Volunteers Gain While They Give
Retirement years can be a time to do what you want to do rather than what you have to do. It's your chance to focus on the things that interest you. A lot of mature adults are finding they can do that—and help others—by volunteering.
Mature adults make up an enormous pool of knowledge, talent, experience, and expertise. Many find volunteering offers a way to use skills they gained through a lifetime. Volunteering can fulfill and satisfy them after the pressures and time demands of earning a living and raising a family have eased or even vanished.

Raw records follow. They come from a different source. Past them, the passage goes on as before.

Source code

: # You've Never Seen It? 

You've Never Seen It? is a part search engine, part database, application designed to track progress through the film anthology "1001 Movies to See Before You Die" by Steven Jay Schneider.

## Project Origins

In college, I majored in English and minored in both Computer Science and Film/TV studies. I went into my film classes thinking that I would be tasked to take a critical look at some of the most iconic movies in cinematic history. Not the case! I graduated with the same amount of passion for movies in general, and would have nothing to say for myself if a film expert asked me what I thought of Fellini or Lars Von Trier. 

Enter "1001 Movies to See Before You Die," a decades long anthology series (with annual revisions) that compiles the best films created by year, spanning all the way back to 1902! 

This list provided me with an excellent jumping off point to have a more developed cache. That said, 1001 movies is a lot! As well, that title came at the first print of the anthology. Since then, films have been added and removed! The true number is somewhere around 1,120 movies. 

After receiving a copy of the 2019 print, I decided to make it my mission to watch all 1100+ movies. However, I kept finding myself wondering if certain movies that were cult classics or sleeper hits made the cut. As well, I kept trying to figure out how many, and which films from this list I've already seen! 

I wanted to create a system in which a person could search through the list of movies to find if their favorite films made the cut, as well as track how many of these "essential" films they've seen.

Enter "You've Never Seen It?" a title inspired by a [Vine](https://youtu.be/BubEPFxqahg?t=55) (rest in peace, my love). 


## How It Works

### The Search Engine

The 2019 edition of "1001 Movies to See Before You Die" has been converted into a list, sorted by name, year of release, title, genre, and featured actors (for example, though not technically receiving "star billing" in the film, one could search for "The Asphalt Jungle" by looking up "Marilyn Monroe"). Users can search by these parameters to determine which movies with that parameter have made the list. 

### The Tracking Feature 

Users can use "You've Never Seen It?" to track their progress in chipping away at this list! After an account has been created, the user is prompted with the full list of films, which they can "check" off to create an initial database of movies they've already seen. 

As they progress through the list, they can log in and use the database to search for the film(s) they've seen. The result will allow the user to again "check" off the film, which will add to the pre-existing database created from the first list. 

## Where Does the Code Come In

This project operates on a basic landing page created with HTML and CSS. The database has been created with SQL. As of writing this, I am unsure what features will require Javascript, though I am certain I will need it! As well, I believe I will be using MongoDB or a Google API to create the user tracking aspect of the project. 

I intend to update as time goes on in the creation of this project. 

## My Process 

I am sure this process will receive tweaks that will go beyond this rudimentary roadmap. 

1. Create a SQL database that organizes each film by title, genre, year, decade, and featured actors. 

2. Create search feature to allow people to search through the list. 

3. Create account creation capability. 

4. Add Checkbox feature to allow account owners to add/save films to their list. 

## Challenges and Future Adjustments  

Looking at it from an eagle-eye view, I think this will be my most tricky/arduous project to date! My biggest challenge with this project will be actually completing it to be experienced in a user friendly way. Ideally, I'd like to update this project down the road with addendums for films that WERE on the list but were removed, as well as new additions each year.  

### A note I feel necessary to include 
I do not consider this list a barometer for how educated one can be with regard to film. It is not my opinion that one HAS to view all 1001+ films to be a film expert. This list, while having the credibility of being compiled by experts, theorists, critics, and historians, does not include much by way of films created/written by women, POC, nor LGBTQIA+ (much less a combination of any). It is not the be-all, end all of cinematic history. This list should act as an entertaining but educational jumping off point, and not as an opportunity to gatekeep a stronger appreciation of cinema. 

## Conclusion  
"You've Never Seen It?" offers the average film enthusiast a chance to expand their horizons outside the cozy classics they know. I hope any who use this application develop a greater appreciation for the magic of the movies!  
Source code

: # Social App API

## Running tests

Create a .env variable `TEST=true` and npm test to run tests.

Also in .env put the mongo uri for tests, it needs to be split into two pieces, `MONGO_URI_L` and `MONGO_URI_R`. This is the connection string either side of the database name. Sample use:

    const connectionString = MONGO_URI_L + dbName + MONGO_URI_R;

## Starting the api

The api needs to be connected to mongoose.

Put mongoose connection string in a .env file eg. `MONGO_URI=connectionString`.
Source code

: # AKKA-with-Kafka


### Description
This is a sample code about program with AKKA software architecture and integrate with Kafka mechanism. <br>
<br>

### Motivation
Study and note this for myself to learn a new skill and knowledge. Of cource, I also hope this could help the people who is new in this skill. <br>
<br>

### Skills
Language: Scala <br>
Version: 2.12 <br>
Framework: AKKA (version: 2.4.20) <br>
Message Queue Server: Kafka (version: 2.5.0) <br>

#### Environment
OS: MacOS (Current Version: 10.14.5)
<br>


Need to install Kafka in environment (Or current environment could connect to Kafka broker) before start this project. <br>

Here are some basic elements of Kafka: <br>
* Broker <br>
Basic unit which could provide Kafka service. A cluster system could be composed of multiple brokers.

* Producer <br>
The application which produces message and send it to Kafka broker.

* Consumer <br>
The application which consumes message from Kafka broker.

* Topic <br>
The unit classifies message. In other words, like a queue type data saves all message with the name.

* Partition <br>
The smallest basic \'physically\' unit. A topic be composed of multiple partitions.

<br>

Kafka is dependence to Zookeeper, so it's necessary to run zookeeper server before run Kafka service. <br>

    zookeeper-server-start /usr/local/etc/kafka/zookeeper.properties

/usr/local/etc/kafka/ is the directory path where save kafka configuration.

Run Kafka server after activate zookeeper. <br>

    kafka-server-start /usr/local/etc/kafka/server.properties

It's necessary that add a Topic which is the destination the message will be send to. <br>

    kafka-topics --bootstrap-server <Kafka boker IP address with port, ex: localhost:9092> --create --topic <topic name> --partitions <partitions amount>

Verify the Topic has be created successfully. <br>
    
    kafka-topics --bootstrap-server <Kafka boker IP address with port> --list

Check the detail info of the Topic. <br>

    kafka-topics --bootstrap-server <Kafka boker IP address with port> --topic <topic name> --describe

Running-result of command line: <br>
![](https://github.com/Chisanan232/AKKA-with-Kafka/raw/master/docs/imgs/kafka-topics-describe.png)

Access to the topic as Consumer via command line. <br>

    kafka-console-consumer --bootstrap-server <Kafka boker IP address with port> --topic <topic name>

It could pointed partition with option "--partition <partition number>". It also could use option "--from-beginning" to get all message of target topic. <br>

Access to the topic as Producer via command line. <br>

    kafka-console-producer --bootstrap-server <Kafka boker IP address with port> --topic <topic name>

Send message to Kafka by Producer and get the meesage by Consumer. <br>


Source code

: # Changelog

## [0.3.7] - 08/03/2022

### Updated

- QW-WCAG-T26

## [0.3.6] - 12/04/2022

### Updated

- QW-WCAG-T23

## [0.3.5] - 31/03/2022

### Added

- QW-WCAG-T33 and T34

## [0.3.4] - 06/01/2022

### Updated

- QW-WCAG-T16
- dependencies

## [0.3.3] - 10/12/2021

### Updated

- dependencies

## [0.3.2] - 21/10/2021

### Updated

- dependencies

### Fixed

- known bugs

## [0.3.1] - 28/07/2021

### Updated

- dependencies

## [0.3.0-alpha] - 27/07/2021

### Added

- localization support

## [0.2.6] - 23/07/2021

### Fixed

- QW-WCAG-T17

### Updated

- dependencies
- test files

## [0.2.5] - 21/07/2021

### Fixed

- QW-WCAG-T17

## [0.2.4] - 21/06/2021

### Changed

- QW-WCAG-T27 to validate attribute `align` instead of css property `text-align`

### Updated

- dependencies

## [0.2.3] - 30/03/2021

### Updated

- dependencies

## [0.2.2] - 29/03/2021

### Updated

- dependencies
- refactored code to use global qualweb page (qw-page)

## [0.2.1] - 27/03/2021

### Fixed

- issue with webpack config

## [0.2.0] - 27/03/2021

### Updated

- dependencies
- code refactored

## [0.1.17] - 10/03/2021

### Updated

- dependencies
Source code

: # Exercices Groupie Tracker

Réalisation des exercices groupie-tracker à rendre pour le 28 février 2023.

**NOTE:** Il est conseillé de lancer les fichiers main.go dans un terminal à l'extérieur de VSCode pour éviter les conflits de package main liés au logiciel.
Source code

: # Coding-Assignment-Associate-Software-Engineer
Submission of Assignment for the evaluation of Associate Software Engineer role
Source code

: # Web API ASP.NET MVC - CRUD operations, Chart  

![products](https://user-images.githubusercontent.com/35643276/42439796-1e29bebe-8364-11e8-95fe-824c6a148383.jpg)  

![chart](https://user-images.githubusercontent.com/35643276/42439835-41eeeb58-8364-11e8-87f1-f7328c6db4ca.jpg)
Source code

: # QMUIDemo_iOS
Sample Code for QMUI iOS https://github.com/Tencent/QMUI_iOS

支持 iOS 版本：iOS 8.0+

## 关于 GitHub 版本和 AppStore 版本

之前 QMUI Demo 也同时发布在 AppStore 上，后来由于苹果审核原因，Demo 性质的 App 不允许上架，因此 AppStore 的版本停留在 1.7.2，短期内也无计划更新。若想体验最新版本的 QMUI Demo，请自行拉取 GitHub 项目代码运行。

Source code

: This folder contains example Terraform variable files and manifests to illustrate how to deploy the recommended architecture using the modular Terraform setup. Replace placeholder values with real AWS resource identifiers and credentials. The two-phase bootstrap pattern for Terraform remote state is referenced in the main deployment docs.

"Utilizing their talents and skills to enrich the lives of others provides seniors the satisfaction of knowing they're making a difference," says Wanda Mitchell, assistant director of the in-home support program and volunteer services for the Philadelphia Corporation for Aging (PCA).
More than half of Americans older than age 50 say they plan to volunteer when they retire. Studies show the newly retired are looking for the same satisfaction they got from their careers.
Not only mental, but physical benefits come with the act of giving back. Older adults who volunteer report higher levels of well-being, research shows. People who give time to a volunteer activity tend to be healthier and happier. That's even more true if the activity helps others.
A 2000 East Carolina University study looked at the relationship between volunteering and well-being. The result? Older adult volunteers had greater increases in life satisfaction and greater positive changes in their perceived health than younger adult volunteers.
And a 2001 study at Vanderbilt University showed that, for people of any age, community volunteer work enhanced six aspects of well-being. That means greater happiness, better physical health, more life satisfaction, higher self-esteem, a greater sense of control over life, and less depression.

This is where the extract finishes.